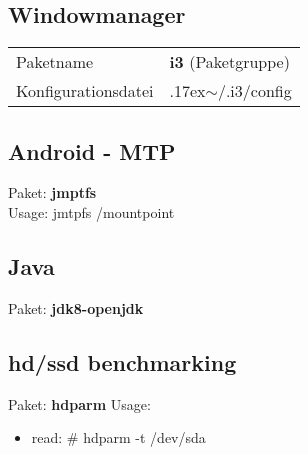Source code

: \subsection{Windowmanager}
\begin{tabular}{l|l}
Paketname & \textbf{i3} (Paketgruppe) \\ 
Konfigurationsdatei & {{\raise.17ex\hbox{$\scriptstyle\mathtt{\sim}$}}/.i3/config} \\
\end{tabular}

\subsection{Android - MTP}
Paket: \textbf{jmptfs} \\ 
Usage: jmtpfs /mountpoint  

\subsection{Java}
Paket: \textbf{jdk8-openjdk}

\subsection{hd/ssd benchmarking}
Paket: \textbf{hdparm}
Usage:
\begin{itemize}
\item{read: \# hdparm -t /dev/sda}
\end{itemize}



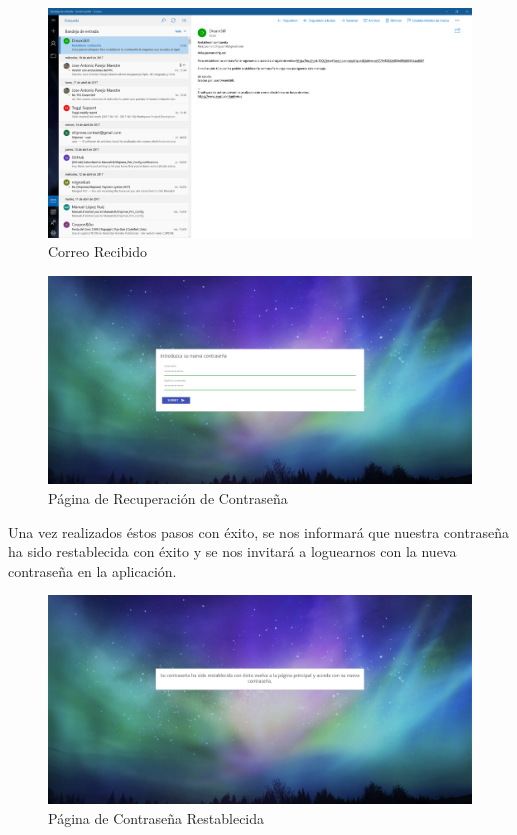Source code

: \documentclass[11pt,openany]{book}
\begin{document}
\begin{figure}[H]
\centering
\includegraphics[totalheight=6cm]{manualUsuario/correoRecibido.png}
\caption{Correo Recibido}
\end{figure}

\begin{figure}[H]
\centering
\includegraphics[totalheight=6cm]{manualUsuario/contrase_aRecuperacion.png}
\caption{Página de Recuperación de Contraseña}
\end{figure}

\pagebreak
Una vez realizados éstos pasos con éxito, se nos informará que nuestra contraseña ha sido restablecida con éxito y se nos invitará a loguearnos con la nueva contraseña en la aplicación.

\begin{figure}[H]
\centering
\includegraphics[totalheight=6cm]{manualUsuario/contrase_aRestablecida.png}
\caption{Página de Contraseña Restablecida}
\end{figure}
\end{document}
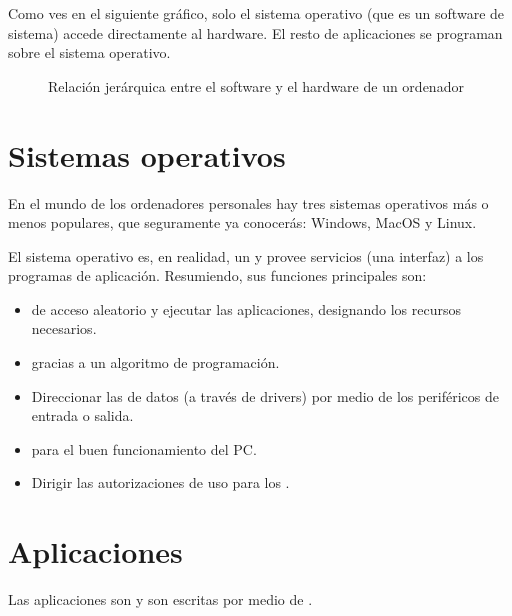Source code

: \documentclass[letterpaper,10pt,spanish]{sphinxmanual}
\begin{document}
\sphinxAtStartPar
Como ves en el siguiente gráfico, solo el sistema operativo (que es un software de sistema) accede directamente al hardware. El resto de aplicaciones se programan sobre el sistema operativo.

\begin{figure}[htbp]
\centering
\capstart

\noindent{}
\caption{Relación jerárquica entre el software y el hardware de un ordenador}\label{\detokenize{relacion_sw_hw:id1}}\end{figure}


\section{Sistemas operativos}
\label{\detokenize{relacion_sw_hw:sistemas-operativos}}
\sphinxAtStartPar
En el mundo de los ordenadores personales hay tres sistemas operativos más o menos populares, que seguramente ya conocerás: Windows, MacOS y Linux.

\sphinxAtStartPar
El sistema operativo es, en realidad, un  y provee servicios (una interfaz) a los programas de aplicación. Resumiendo, sus funciones principales son:
\begin{itemize}
\item {} 
\sphinxAtStartPar
{} de acceso aleatorio y ejecutar las aplicaciones, designando los recursos necesarios.

\item {} 
\sphinxAtStartPar
{} gracias a un algoritmo de programación.

\item {} 
\sphinxAtStartPar
Direccionar las  de datos (a través de drivers) por medio de los periféricos de entrada o salida.

\item {} 
\sphinxAtStartPar
{} para el buen funcionamiento del PC.

\item {} 
\sphinxAtStartPar
Dirigir las autorizaciones de uso para los .

\end{itemize}


\section{Aplicaciones}
\label{\detokenize{relacion_sw_hw:aplicaciones}}
\sphinxAtStartPar
Las aplicaciones son  y son escritas por medio de .
\end{document}
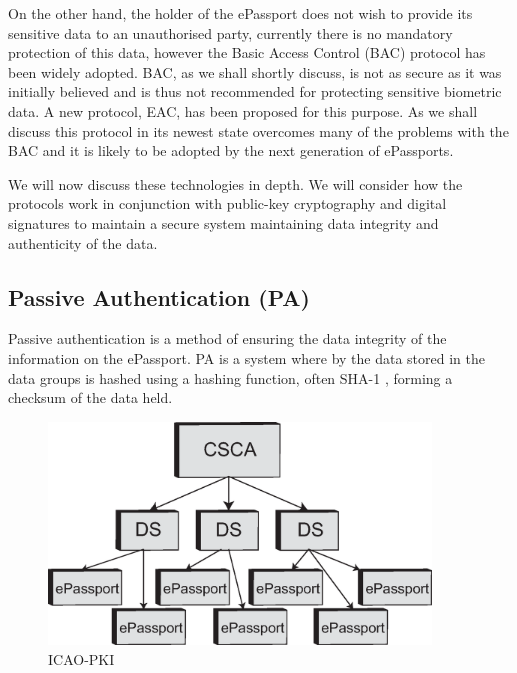 \documentclass[12pt]{article}
\begin{document}
On the other hand, the holder of the ePassport does not wish to provide its sensitive data to an unauthorised party, currently there is no mandatory protection of this data, however the Basic Access Control (BAC) protocol has been widely adopted. BAC, as we shall shortly discuss, is not as secure as it was initially believed and is thus not recommended for protecting sensitive biometric data. A new protocol, EAC, has been proposed for this purpose. As we shall discuss this protocol in its newest state overcomes many of the problems with the BAC and it is likely to be adopted by the next generation of ePassports.

We will now discuss these technologies in depth. We will consider how the protocols work in conjunction with public-key cryptography and digital signatures to maintain a secure system maintaining data integrity and authenticity of the data.  

\subsection{Passive Authentication (PA)}
\label{sec:PA}
Passive authentication is a method of ensuring the data integrity of the information on the ePassport. PA is a system where by the data stored in the data groups is hashed using a hashing function, often SHA-1 \cite{Avoine:2008wf}, forming a checksum of the data held. 

\begin{figure}
\centering
\includegraphics[width=4in]{IACO-PKI.eps}
\caption{ICAO-PKI}
\label{fig:ICAO-PKI}
\end{figure}
\end{document}
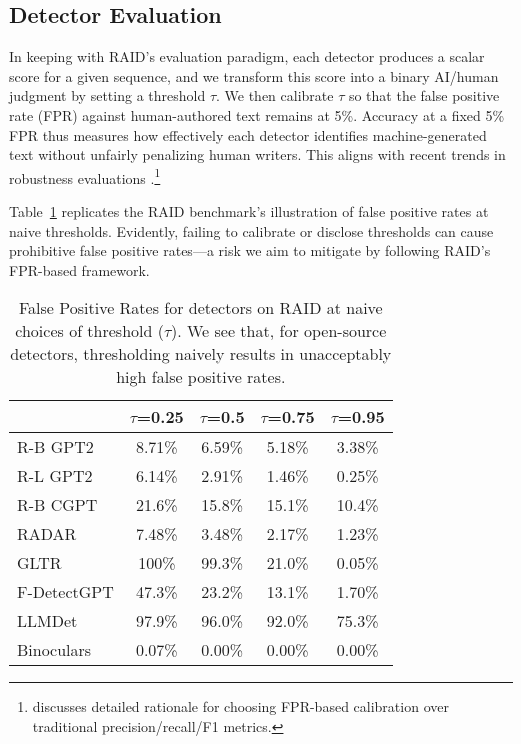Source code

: \subsection{Detector Evaluation}
In keeping with RAID’s evaluation paradigm, each detector produces a scalar score for a given sequence, and we transform this score into a binary AI/human judgment by setting a threshold $\tau$. We then calibrate $\tau$ so that the false positive rate (FPR) against human-authored text remains at 5\%. Accuracy at a fixed 5\% FPR thus measures how effectively each detector identifies machine-generated text without unfairly penalizing human writers. This aligns with recent trends in robustness evaluations \citep{hans2024spotting, krishna2023paraphrasing, soto2024fewshot}.\footnote{\citet{dugan2024raidsharedbenchmarkrobust} discusses detailed rationale for choosing FPR-based calibration over traditional precision/recall/F1 metrics.}

Table~\ref{tab:fpr_results} replicates the RAID benchmark’s illustration of false positive rates at naive thresholds. Evidently, failing to calibrate or disclose thresholds can cause prohibitive false positive rates—a risk we aim to mitigate by following RAID’s FPR-based framework.


\begin{table}[t]
    \small
    \centering
    \begin{tabular}{l|c|c|c|c}
    \toprule
    &$\tau$=0.25&$\tau$=0.5&$\tau$=0.75&$\tau$=0.95\\
    \midrule
    R-B GPT2&8.71\%&6.59\%&5.18\%&3.38\%\\
    R-L GPT2&6.14\%&2.91\%&1.46\%&0.25\%\\
    R-B CGPT&21.6\%&15.8\%&15.1\%&10.4\%\\
    RADAR&7.48\%&3.48\%&2.17\%&1.23\%\\
    \midrule
    GLTR&100\%&99.3\%&21.0\%&0.05\%\\
    F-DetectGPT&47.3\%&23.2\%&13.1\%&1.70\%\\
    LLMDet&97.9\%&96.0\%&92.0\%&75.3\%\\
    Binoculars&0.07\%&0.00\%&0.00\%&0.00\%\\
    \bottomrule
    \end{tabular}
    \caption{False Positive Rates for detectors on RAID at naive choices of threshold ($\tau$). We see that, for open-source detectors, thresholding naively results in unacceptably high false positive rates.}
    \label{tab:fpr_results}
\end{table}

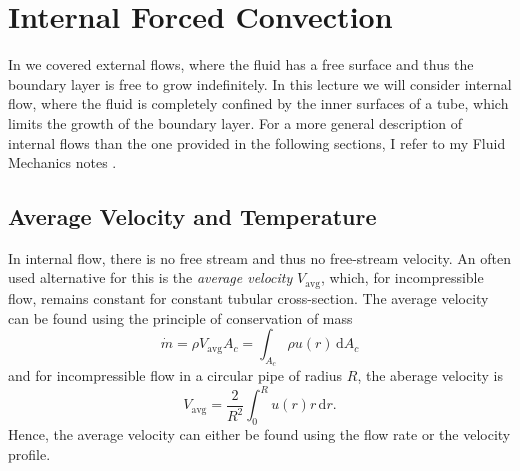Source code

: 

\section{Internal Forced Convection}
In  we covered external flows, where the fluid has a free surface and thus the boundary layer is free to grow indefinitely.
In this lecture we will consider internal flow, where the fluid is completely confined by the inner surfaces of a tube, which limits the growth of the boundary layer.
For a more general description of internal flows than the one provided in the following sections, I refer to my Fluid Mechanics notes .

\subsection{Average Velocity and Temperature}
In internal flow, there is no free stream and thus no free-stream velocity.
An often used alternative for this is the \textit{average velocity} $V_{\mathrm{avg}}$, which, for incompressible flow, remains constant for constant tubular cross-section.
The average velocity can be found using the principle of conservation of mass 
\begin{equation*}
  \dot{m} = \rho V_{\mathrm{avg}} A_c = \int_{A_c} \rho u(r) \, \mathrm{d}A_c
\end{equation*}
and for incompressible flow in a circular pipe of radius $R$, the aberage velocity is 
\begin{equation*}
  V_{\mathrm{avg}} = \frac{2}{R^2} \int_{0}^{R} u(r) r \, \mathrm{d}r
.\end{equation*}
Hence, the average velocity can either be found using the flow rate or the velocity profile.

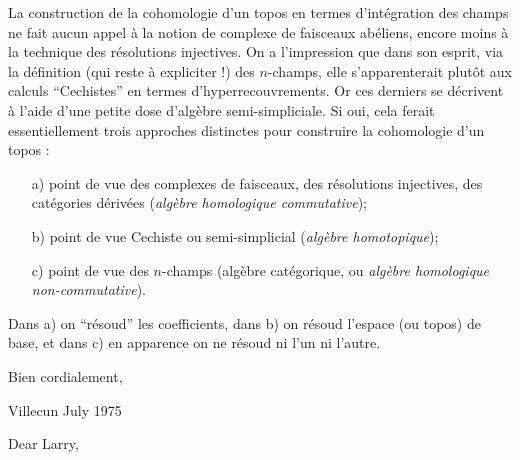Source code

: \label{sec:app8}%
La construction de la cohomologie d'un topos en termes d'intégration des champs ne fait aucun appel à la notion de complexe de faisceaux abéliens, encore moins à la technique des résolutions injectives. On a l'impression que dans son esprit, via la définition (qui reste à expliciter !) des $n$-champs, elle s'apparenterait plutôt aux calculs ``Cechistes'' en termes d'hyperrecouvrements. Or ces derniers se décrivent à l'aide d'une petite dose d'algèbre semi-simpliciale. Si oui, cela ferait essentiellement trois approches distinctes pour construire la cohomologie d'un topos : 
\begin{enumerate}
\item[a)] point de vue des complexes de faisceaux, des résolutions injectives, des catégories dérivées (\emph{algèbre homologique commutative});
\item[b)] point de vue Cechiste ou semi-simplicial (\emph{algèbre homotopique});
\item[c)] point de vue des $n$-champs (algèbre catégorique, ou \emph{algèbre homologique non-commutative}).
\end{enumerate}
Dans a) on ``résoud'' les coefficients, dans b) on résoud l'espace (ou topos) de base, et dans c) en apparence on ne résoud ni l'un ni l'autre. 

Bien cordialement,

\bigskip

\par\hfill Villecun  July 1975\par

Dear Larry,

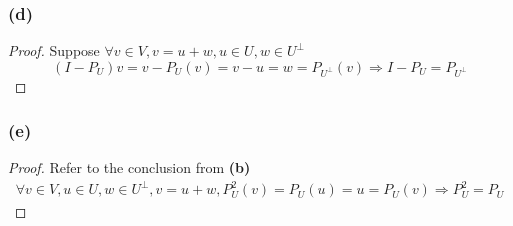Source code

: \documentclass{article}
\newtheorem*{proof}{Proof}
\begin{document}
\subsubsection*{(d)}
\begin{proof}
    Suppose $\forall v \in V, v = u + w, u \in U, w \in U^\bot$
    \begin{equation*}
        (I - P_U)v = v - P_U(v) = v - u = w = P_{U^\bot}(v) \Rightarrow I - P_U = P_{U^\bot}
    \end{equation*}
\end{proof}

\subsubsection*{(e)}
\begin{proof}
    Refer to the conclusion from \textbf{(b)}
    \begin{equation*}
        \begin{split}
            \forall v \in V, u \in U, w \in U^{\bot}, v = u + w, P^2_U(v) = P_U(u) = u = P_U(v) \Rightarrow P^2_U = P_U
        \end{split}
    \end{equation*}
\end{proof}
\end{document}

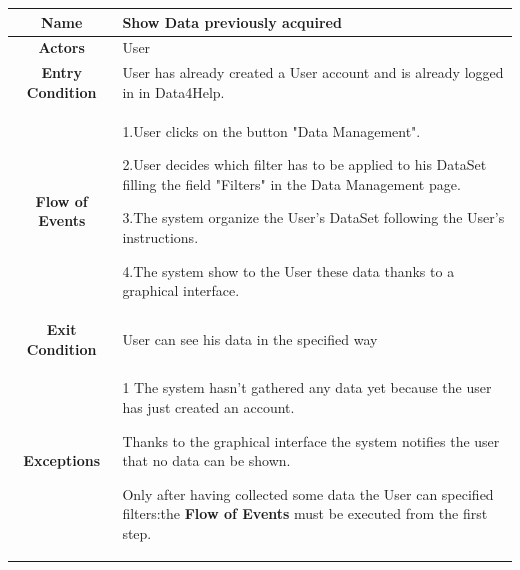       \begin{table}[h!]
        \centering
        \begin{tabularx}{\linewidth}{|c|X|}
          \hline

          \textbf{Name} & Show Data previously acquired\\
        	\hline

        	\textbf{Actors} & User\\
        	\hline

        	\textbf{Entry Condition} & User has already created a User account and is already logged in in Data4Help.\\
        	\hline

        	\textbf{Flow of Events} &
        					1.User clicks on the button "Data Management".

        					2.User decides which filter has to be applied to his DataSet filling the field "Filters" in the Data 						Management page.

        					3.The system organize the User's DataSet following the User's instructions.

        					4.The system show to the User these data thanks to a graphical interface. \\
        	\hline

        	\textbf{Exit Condition} & User can see his data in the specified way\\

        	\hline

        	\textbf{Exceptions} & 1 The system hasn't gathered any data yet because the user has just created an account.

        				Thanks to the graphical interface the system notifies the user that no data can be shown.

        				Only after having collected some data the User can specified filters:the \textbf{Flow of Events} must be 				executed from the first step.\\

          \hline

        \end{tabularx}
      \end{table}

   

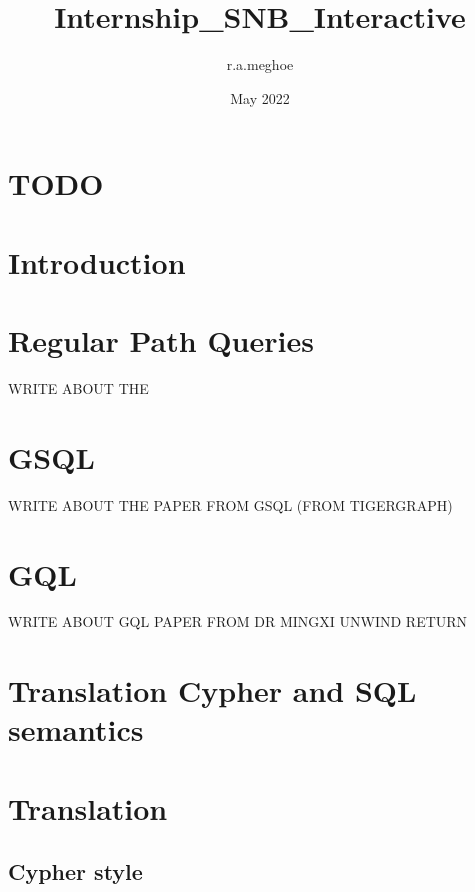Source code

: \documentclass{article}
\title{Internship_SNB_Interactive}
\author{r.a.meghoe }
\date{May 2022}
\begin{document}
\section{TODO}

\section{Introduction}
\section{Regular Path Queries}
WRITE ABOUT THE 
\section{GSQL}
WRITE ABOUT THE PAPER FROM GSQL (FROM TIGERGRAPH)
\section{GQL}

WRITE ABOUT GQL PAPER FROM DR MINGXI
UNWIND
RETURN
\section{Translation Cypher and SQL semantics}
\section{Translation} 
\subsection{Cypher style}
\end{document}
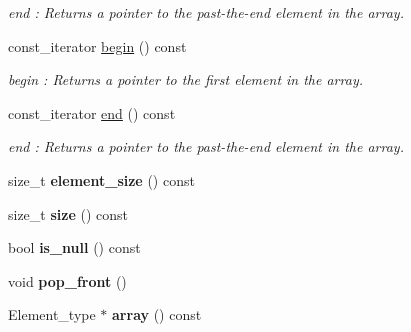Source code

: \begin{DoxyCompactItemize}
\begin{DoxyCompactList}\small\item\em end \+: Returns a pointer to the past-\/the-\/end element in the array. \end{DoxyCompactList}\item 
\mbox{\label{classBounds__checked__array_a9ff9973bca8b4b03f82a46357b76287c}} 
const\+\_\+iterator \mbox{\hyperlink{classBounds__checked__array_a9ff9973bca8b4b03f82a46357b76287c}{begin}} () const
\begin{DoxyCompactList}\small\item\em begin \+: Returns a pointer to the first element in the array. \end{DoxyCompactList}\item 
\mbox{\label{classBounds__checked__array_a70551ed9cc5c0da8face44d8c70850a1}} 
const\+\_\+iterator \mbox{\hyperlink{classBounds__checked__array_a70551ed9cc5c0da8face44d8c70850a1}{end}} () const
\begin{DoxyCompactList}\small\item\em end \+: Returns a pointer to the past-\/the-\/end element in the array. \end{DoxyCompactList}\item 
\mbox{\label{classBounds__checked__array_a8719ec7e41833b1a247fa9ded0cfcee0}} 
size\+\_\+t {\bfseries element\+\_\+size} () const
\item 
\mbox{\label{classBounds__checked__array_a83d85b517c763f4dc3045712cef1c204}} 
size\+\_\+t {\bfseries size} () const
\item 
\mbox{\label{classBounds__checked__array_a4f893071e22acc57a0da477f3798d414}} 
bool {\bfseries is\+\_\+null} () const
\item 
\mbox{\label{classBounds__checked__array_a9f76e624ca54e9699be0f8b1b105a149}} 
void {\bfseries pop\+\_\+front} ()
\item 
\mbox{\label{classBounds__checked__array_af695f54f6ef9fd3468214f9e932d707d}} 
Element\+\_\+type $\ast$ {\bfseries array} () const
\item 

\end{DoxyCompactItemize}

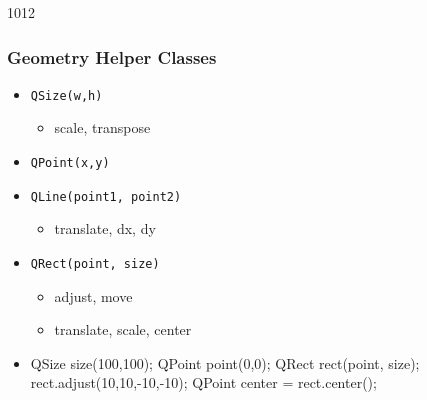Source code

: \begin{slide}[fragile]{1012}\frametitle{Geometry Helper Classes}
\begin{itemize}
\item \texttt{QSize(w,h)}
  \begin{itemize}
  \item scale, transpose
  \end{itemize}
\item \texttt{QPoint(x,y)}
\item \texttt{QLine(point1, point2)}
  \begin{itemize}
  \item translate, dx, dy
  \end{itemize}
\item \texttt{QRect(point, size)}
  \begin{itemize}
  \item adjust, move
  \item translate, scale, center
  \end{itemize}
\item[] \begin{cpp}
QSize size(100,100);
QPoint point(0,0);
QRect rect(point, size);
rect.adjust(10,10,-10,-10);
QPoint center = rect.center();    
  \end{cpp}

\end{itemize}
\end{slide}                             
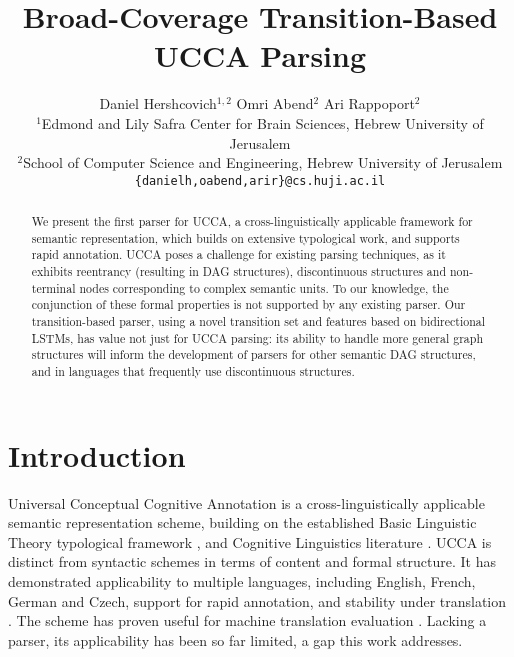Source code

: \documentclass[11pt,a4paper]{article}
\title{Broad-Coverage Transition-Based UCCA Parsing}
\author{Daniel Hershcovich$^{1,2}$ \And Omri Abend$^2$ \And Ari Rappoport$^2$ \\
  $^1$Edmond and Lily Safra Center for Brain Sciences, Hebrew University of Jerusalem \\
  $^2$School of Computer Science and Engineering, Hebrew University of Jerusalem \\
  \texttt{\{danielh,oabend,arir\}@cs.huji.ac.il}
}
\date{}
\begin{document}
\maketitle

\begin{abstract}
  We present the first parser for UCCA, a
  cross-linguistically applicable framework for semantic
  representation, which builds on extensive
  typological work, and supports rapid annotation.
  UCCA poses a challenge for existing parsing techniques,
  as it exhibits reentrancy (resulting in DAG structures),
  discontinuous structures and non-terminal nodes corresponding
  to complex semantic units. To our knowledge, the conjunction
  of these formal properties is not supported by any existing parser.
  Our transition-based parser, using a novel transition set
  and features based on bidirectional LSTMs,
  has value not just for UCCA parsing:
  its ability to handle more general graph structures will inform
  the development of parsers for other semantic DAG structures, 
  and in languages that frequently use discontinuous structures.
\end{abstract}


\section{Introduction}\label{sec:introduction}

Universal Conceptual Cognitive Annotation \cite[UCCA,][]{abend2013universal}
is a cross-linguistically applicable semantic representation scheme,
building on the established Basic Linguistic Theory typological framework
\cite{Dixon:10b,Dixon:10a,Dixon:12}, and Cognitive
Linguistics literature \cite{croft2004cognitive}.
UCCA is distinct from syntactic
schemes in terms of content and formal structure.
It has demonstrated applicability to multiple languages, including
English, French, German and Czech, support for rapid annotation,
and stability under translation \cite{sulem2015conceptual}.
The scheme has proven useful for machine translation evaluation \cite{birch2016hume}.
Lacking a parser, its applicability has been so far limited,
a gap this work addresses.
\end{document}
........
=== Work instructions ===
Match on "ABOUT" and copy out every line of the entries that contains it.

=== Result of this exercise ===
WRITE ABOUT THE 
WRITE ABOUT THE PAPER FROM GSQL (FROM TIGERGRAPH)
WRITE ABOUT GQL PAPER FROM DR MINGXI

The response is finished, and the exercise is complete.